-- Available records --
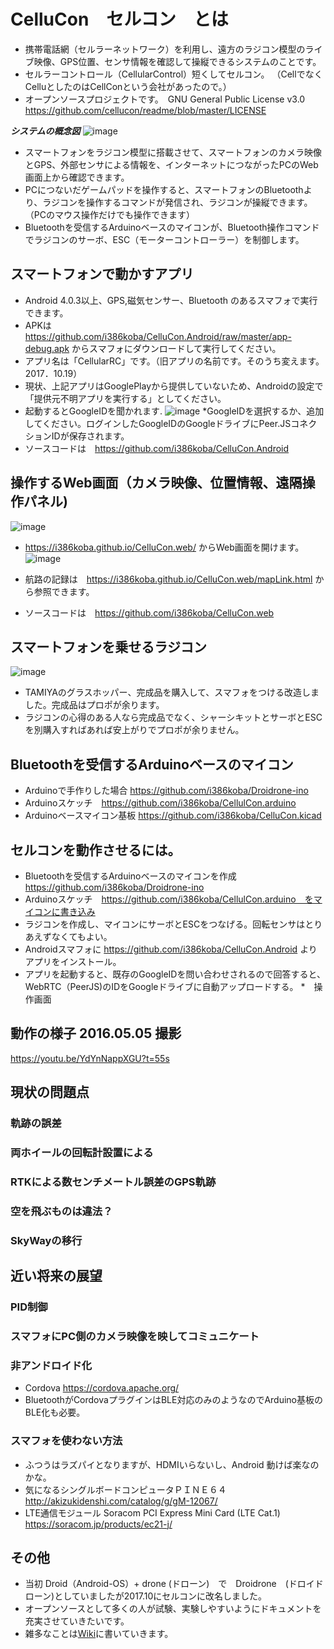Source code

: # CelluCon　セルコン　とは
* 携帯電話網（セルラーネットワーク）を利用し、遠方のラジコン模型のライブ映像、GPS位置、センサ情報を確認して操縦できるシステムのことです。
* セルラーコントロール（CellularControl）短くしてセルコン。 （CellでなくCelluとしたのはCellConという会社があったので。）
* オープンソースプロジェクトです。　GNU General Public License v3.0　https://github.com/cellucon/readme/blob/master/LICENSE

**_システムの概念図_**
![image](https://github.com/cellucon/readme/blob/master/diagram.png)
* スマートフォンをラジコン模型に搭載させて、スマートフォンのカメラ映像とGPS、外部センサによる情報を、インターネットにつながったPCのWeb画面上から確認できます。
* PCにつないだゲームパッドを操作すると、スマートフォンのBluetoothより、ラジコンを操作するコマンドが発信され、ラジコンが操縦できます。
（PCのマウス操作だけでも操作できます）
* Bluetoothを受信するArduinoベースのマイコンが、Bluetooth操作コマンドでラジコンのサーボ、ESC（モーターコントローラー）を制御します。

## スマートフォンで動かすアプリ
* Android 4.0.3以上、GPS,磁気センサー、Bluetooth のあるスマフォで実行できます。
* APKは　https://github.com/i386koba/CelluCon.Android/raw/master/app-debug.apk からスマフォにダウンロードして実行してください。
* アプリ名は「CellularRC」です。（旧アプリの名前です。そのうち変えます。2017．10.19）
* 現状、上記アプリはGooglePlayから提供していないため、Androidの設定で「提供元不明アプリを実行する」としてください。
* 起動するとGoogleIDを聞かれます.
![image](https://github.com/cellucon/readme/blob/master/GoogleID-select.png)
*GoogleIDを選択するか、追加してください。ログインしたGoogleIDのGoogleドライブにPeer.JSコネクションIDが保存されます。
* ソースコードは　https://github.com/i386koba/CelluCon.Android


## 操作するWeb画面（カメラ映像、位置情報、遠隔操作パネル)
![image](https://github.com/cellucon/readme/blob/master/web-pilot.png)
* https://i386koba.github.io/CelluCon.web/ からWeb画面を開けます。
![image](https://github.com/cellucon/readme/blob/master/CelluerRC-RUN.png)

* 航路の記録は　https://i386koba.github.io/CelluCon.web/mapLink.html から参照できます。
* ソースコードは　https://github.com/i386koba/CelluCon.web
　
## スマートフォンを乗せるラジコン
![image](https://github.com/cellucon/readme/blob/master/rover.png)
* TAMIYAのグラスホッパー、完成品を購入して、スマフォをつける改造しました。完成品はプロポが余ります。
* ラジコンの心得のある人なら完成品でなく、シャーシキットとサーボとESCを別購入すればあれば安上がりでプロポが余りません。

## Bluetoothを受信するArduinoベースのマイコン
* Arduinoで手作りした場合 https://github.com/i386koba/Droidrone-ino
* Arduinoスケッチ　https://github.com/i386koba/CellulCon.arduino
* Arduinoベースマイコン基板 https://github.com/i386koba/CelluCon.kicad

## セルコンを動作させるには。
* Bluetoothを受信するArduinoベースのマイコンを作成 https://github.com/i386koba/Droidrone-ino
* Arduinoスケッチ　https://github.com/i386koba/CellulCon.arduino　をマイコンに書き込み
* ラジコンを作成し、マイコンにサーボとESCをつなげる。回転センサはとりあえずなくてもよい。
* Androidスマフォに https://github.com/i386koba/CelluCon.Android よりアプリをインストール。
* アプリを起動すると、既存のGoogleIDを問い合わせされるので回答すると、WebRTC（PeerJS)のIDをGoogleドライブに自動アップロードする。
*　操作画面

## 動作の様子 2016.05.05 撮影
https://youtu.be/YdYnNappXGU?t=55s


## 現状の問題点
### 軌跡の誤差

### 両ホイールの回転計設置による

### RTKによる数センチメートル誤差のGPS軌跡

### 空を飛ぶものは違法？

### SkyWayの移行


## 近い将来の展望
### PID制御

### スマフォにPC側のカメラ映像を映してコミュニケート

### 非アンドロイド化
* Cordova https://cordova.apache.org/ 
* BluetoothがCordovaプラグインはBLE対応のみのようなのでArduino基板のBLE化も必要。

### スマフォを使わない方法
* ふつうはラズパイとなりますが、HDMIいらないし、Android 動けば楽なのかな。
* 気になるシングルボードコンピュータＰＩＮＥ６４　http://akizukidenshi.com/catalog/g/gM-12067/
* LTE通信モジュール Soracom PCI Express Mini Card (LTE Cat.1) https://soracom.jp/products/ec21-j/


## その他 
* 当初 Droid（Android-OS）+ drone (ドローン)　で　Droidrone　(ドロイドローン)としていましたが2017.10にセルコンに改名しました。
* オープンソースとして多くの人が試験、実験しやすいようにドキュメントを充実させていきたいです。
* 雑多なことは[Wiki](https://github.com/cellucon/readme/wiki)に書いていきます。
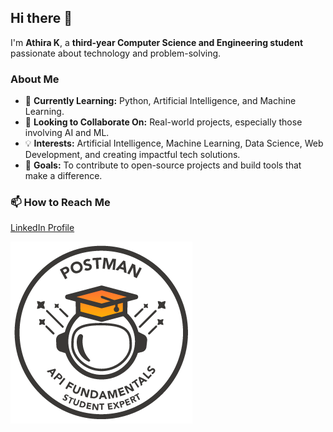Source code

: ## Hi there 👋  
I'm **Athira K**, a **third-year Computer Science and Engineering student** passionate about technology and problem-solving.  

### About Me  
- 🌱 **Currently Learning:** Python, Artificial Intelligence, and Machine Learning.  
- 👯 **Looking to Collaborate On:** Real-world projects, especially those involving AI and ML.  
- 💡 **Interests:** Artificial Intelligence, Machine Learning, Data Science, Web Development, and creating impactful tech solutions.  
- 🎯 **Goals:** To contribute to open-source projects and build tools that make a difference.  

### 📫 How to Reach Me  
[LinkedIn Profile](https://www.linkedin.com/in/athira-k-90a2551b1/)  


![Postman API Fundamentals Badge](https://github.com/Athirakadavath/Athirakadavath/blob/main/Postman%20-%20Postman%20API%20Fundamentals%20Student%20Expert%20-%202024-10-31%20(1).png?raw=true)


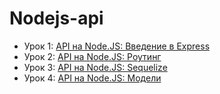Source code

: # Nodejs-api

* Урок 1: [API на Node.JS: Введение в Express](http://dikiigrigorii.ru/articles/get/2016/12/29/api-na-nodejs-vvedenie-v-express-chast-1/)
* Урок 2: [API на Node.JS: Роутинг](http://dikiigrigorii.ru/articles/get/2016/12/30/api-na-nodejs-routing-chast-2/)
* Урок 3: [API на Node.JS: Sequelize](http://dikiigrigorii.ru/articles/get/2017/01/01/api-na-nodejs-sequelize-chast-3/)
* Урок 4: [API на Node.JS: Модели](http://dikiigrigorii.ru/articles/get/2017/01/02/api-na-nodejs-modeli-chast-4/)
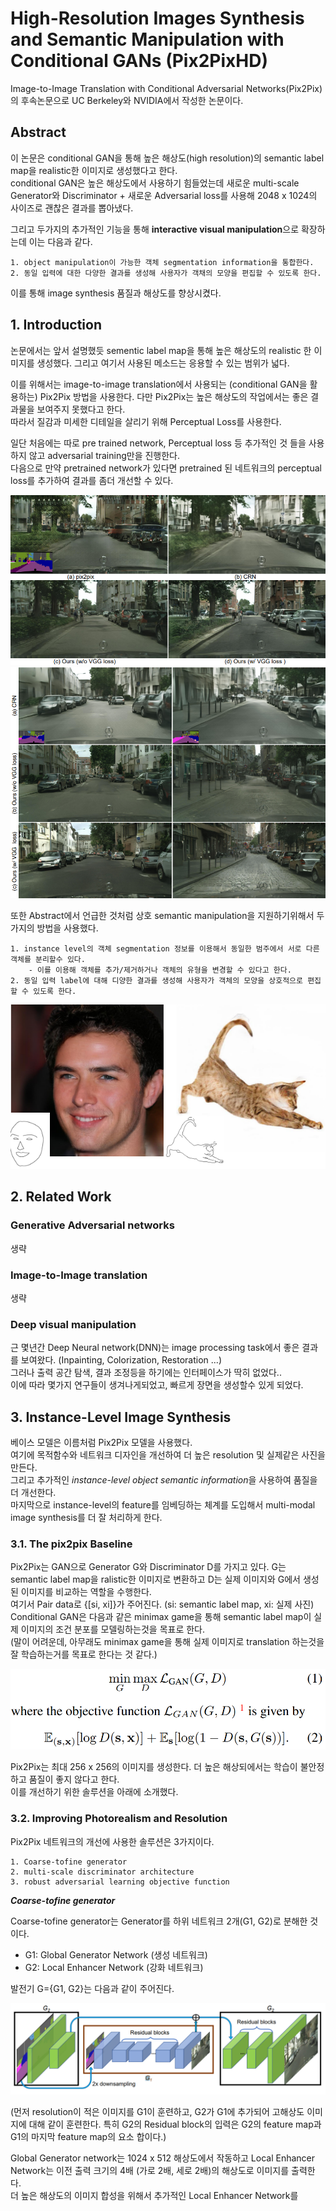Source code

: # High-Resolution Images Synthesis and Semantic Manipulation with Conditional GANs (Pix2PixHD)  

Image-to-Image Translation with Conditional Adversarial Networks(Pix2Pix)의 후속논문으로 UC Berkeley와 NVIDIA에서 작성한 논문이다.  

## Abstract  

이 논문은 conditional GAN을 통해 높은 해상도(high resolution)의 semantic label map을 realistic한 이미지로 생성했다고 한다.  
conditional GAN은 높은 해상도에서 사용하기 힘들었는데 새로운 multi-scale Generator와 Discriminator + 새로운 Adversarial loss를 사용해 2048 x 1024의 사이즈로 괜찮은 결과를 뽑아냈다.  

그리고 두가지의 추가적인 기능을 통해 **interactive visual manipulation**으로 확장하는데 이는 다음과 같다.  

    1. object manipulation이 가능한 객체 segmentation information을 통합한다.  
    2. 동일 입력에 대한 다양한 결과를 생성해 사용자가 객채의 모양을 편집할 수 있도록 한다.  

이를 통해 image synthesis 품질과 해상도를 향상시켰다.  

## 1. Introduction  

논문에서는 앞서 설명했듯 sementic label map을 통해 높은 해상도의 realistic 한 이미지를 생성했다. 그리고 여기서 사용된 메소드는 응용할 수 있는 범위가 넓다.  

이를 위해서는 image-to-image translation에서 사용되는 (conditional GAN을 활용하는) Pix2Pix 방법을 사용한다. 다만 Pix2Pix는 높은 해상도의 작업에서는 좋은 결과물을 보여주지 못했다고 한다.  
따라서 질감과 미세한 디테일을 살리기 위해 Perceptual Loss를 사용한다.

일단 처음에는 따로 pre trained network, Perceptual loss 등 추가적인 것 들을 사용하지 않고 adversarial training만을 진행한다.  
다음으로 만약 pretrained network가 있다면 pretrained 된 네트워크의 perceptual loss를 추가하여 결과를 좀더 개선할 수 있다.  

![img](./Asset/20.png)  
![img](./Asset/21.png)  

또한 Abstract에서 언급한 것처럼 상호 semantic manipulation을 지원하기위해서 두가지의 방법을 사용했다.

    1. instance level의 객체 segmentation 정보를 이용해서 동일한 범주에서 서로 다른 객체를 분리할수 있다.
        - 이를 이용해 객체를 추가/제거하거나 객체의 유형을 변경할 수 있다고 한다.
    2. 동일 입력 label에 대해 디양한 결과를 생성해 사용자가 객체의 모양을 상호적으로 편집할 수 있도록 한다.  

![img](./Asset/22.png)  

## 2. Related Work  

### Generative Adversarial networks
생략  

### Image-to-Image translation  
생략

### Deep visual manipulation

근 몇년간 Deep Neural network(DNN)는 image processing task에서 좋은 결과를 보여왔다. (Inpainting, Colorization, Restoration ...)  
그러나 출력 공간 탐색, 결과 조정등을 하기에는 인터페이스가 딱히 없었다..  
이에 따라 몇가지 연구들이 생겨나게되었고, 빠르게 장면을 생성할수 있게 되었다.  

## 3. Instance-Level Image Synthesis  

베이스 모델은 이름처럼 Pix2Pix 모델을 사용했다.  
여기에 목적함수와 네트워크 디자인을 개선하여 더 높은 resolution 및 실제같은 사진을 만든다.  
그리고 추가적인 *instance-level object semantic information*을 사용하여 품질을 더 개선한다.  
마지막으로 instance-level의 feature를 임베딩하는 체계를 도입해서 multi-modal image synthesis를 더 잘 처리하게 한다.  

### 3.1. The pix2pix Baseline  

Pix2Pix는 GAN으로 Generator G와 Discriminator D를 가지고 있다. 
G는 semantic label map을 ralistic한 이미지로 변환하고 D는 실제 이미지와 G에서 생성된 이미지를 비교하는 역할을 수행한다.  
여기서 Pair data로 {[si, xi]}가 주어진다. (si: semantic label map, xi: 실제 사진)  
Conditional GAN은 다음과 같은 minimax game을 통해 semantic label map이 실제 이미지의 조건 분포를 모델링하는것을 목표로 한다.  
(말이 어려운데, 아무래도 minimax game을 통해 실제 이미지로 translation 하는것을 잘 학습하는거를 목표로 한다는 것 같다.)  

![img](./Asset/23.png)  

Pix2Pix는 최대 256 x 256의 이미지를 생성한다. 더 높은 해상되에서는 학습이 불안정하고 품질이 좋지 않다고 한다.  
이를 개선하기 위한 솔루션을 아래에 소개했다.  

### 3.2. Improving Photorealism and Resolution  

Pix2Pix 네트워크의 개선에 사용한 솔루션은 3가지이다.  

    1. Coarse-tofine generator
    2. multi-scale discriminator architecture  
    3. robust adversarial learning objective function  

***Coarse-tofine generator***  

Coarse-tofine generator는 Generator를 하위 네트워크 2개(G1, G2)로 분해한 것이다.  

* G1: Global Generator Network (생성 네트워크)
* G2: Local Enhancer Network (강화 네트워크)  

발전기 G={G1, G2}는 다음과 같이 주어진다.  

![img](./Asset/24.png)  

(먼저 resolution이 적은 이미지를 G1이 훈련하고, G2가 G1에 추가되어 고해상도 이미지에 대해 같이 훈련한다. 특히 G2의 Residual block의 입력은 G2의 feature map과 G1의 마지막 feature map의 요소 합이다.)  

Global Generator network는 1024 x 512 해상도에서 작동하고 Local Enhancer Network는 이전 출력 크기의 4배 (가로 2배, 세로 2배)의 해상도로 이미지를 출력한다.  
더 높은 해상도의 이미지 합성을 위해서 추가적인 Local Enhancer Network를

-- Activity --
Your task is to copy every line in the entries that holds the string "Droidrone".

-- Solution to this task --
* Arduinoで手作りした場合 https://github.com/i386koba/Droidrone-ino
* Bluetoothを受信するArduinoベースのマイコンを作成 https://github.com/i386koba/Droidrone-ino
* 当初 Droid（Android-OS）+ drone (ドローン)　で　Droidrone　(ドロイドローン)としていましたが2017.10にセルコンに改名しました。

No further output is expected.